California Seal

By Jessica Calefati
jcalefati@bayareanewsgroup.com

Posted: 06/10/2014 06:51:33 PM PDT
Updated: 06/10/2014 08:04:40 PM PDT

SACRAMENTO — The knockdown, drag-out partisan fights, stretching on for months, are history. These days, state budget negotiations are downright cordial.

According to Capitol sources briefed on closed-door budget negotiations, the administration of Gov. Jerry Brown and Democratic lawmakers have quietly reached deals on funding prekindergarten, pumping more money into the state’s beleaguered court system and funding levels for the state’s controversial bullet train.

Suddenly robust state finances and voter-approved measures that made it possible to pass a budget with a simple majority and dock lawmakers’ pay if they don’t meet the June 15 deadline to pass a budget are responsible for much of the civility. But this year’s discussions also showed that Brown and the Democratic-controlled Legislature that some had predicted would want to spend wildly are pretty much on the same page.

“They have a lot of differences, but at the end of the day, the differences are not so great that they can’t find a way to compromise and get the budget done on time,” said Bill Whalen, a research fellow at Stanford’s Hoover Institution and top aide to former Republican Gov. Pete Wilson.
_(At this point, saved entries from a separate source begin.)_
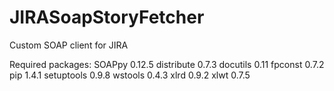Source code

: JIRASoapStoryFetcher
====================

Custom SOAP client for JIRA

Required packages:
SOAPpy     0.12.5
distribute 0.7.3
docutils   0.11
fpconst    0.7.2
pip	       1.4.1
setuptools 0.9.8
wstools    0.4.3
xlrd       0.9.2
xlwt       0.7.5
Previously, legislative leaders had already struck deals with the Brown administration on some key issues, including a new “rainy day fund” and a plan to fund teacher pensions. And they’re expected to spend the rest of the week ironing out several other deals ahead of the midnight Sunday deadline.

Deciding whether to allow home aides who work for the state’s In-Home Supportive Services program to earn overtime pay could prove to be the most thorny issue in this year’s budget talks. Meetings on the topic have been “heated,” said sources with knowledge of the discussions.

New federal rules require America’s in-home workers to get overtime pay starting next year, but Brown says it will be too costly for California and instead wants to limit aides to 40-hour work weeks.

After proposing a $160 million increase in spending for California’s courts, Brown has reportedly agreed to another modest bump in funding for the judicial system, whose budget was hit hard at the height of the state’s financial crisis.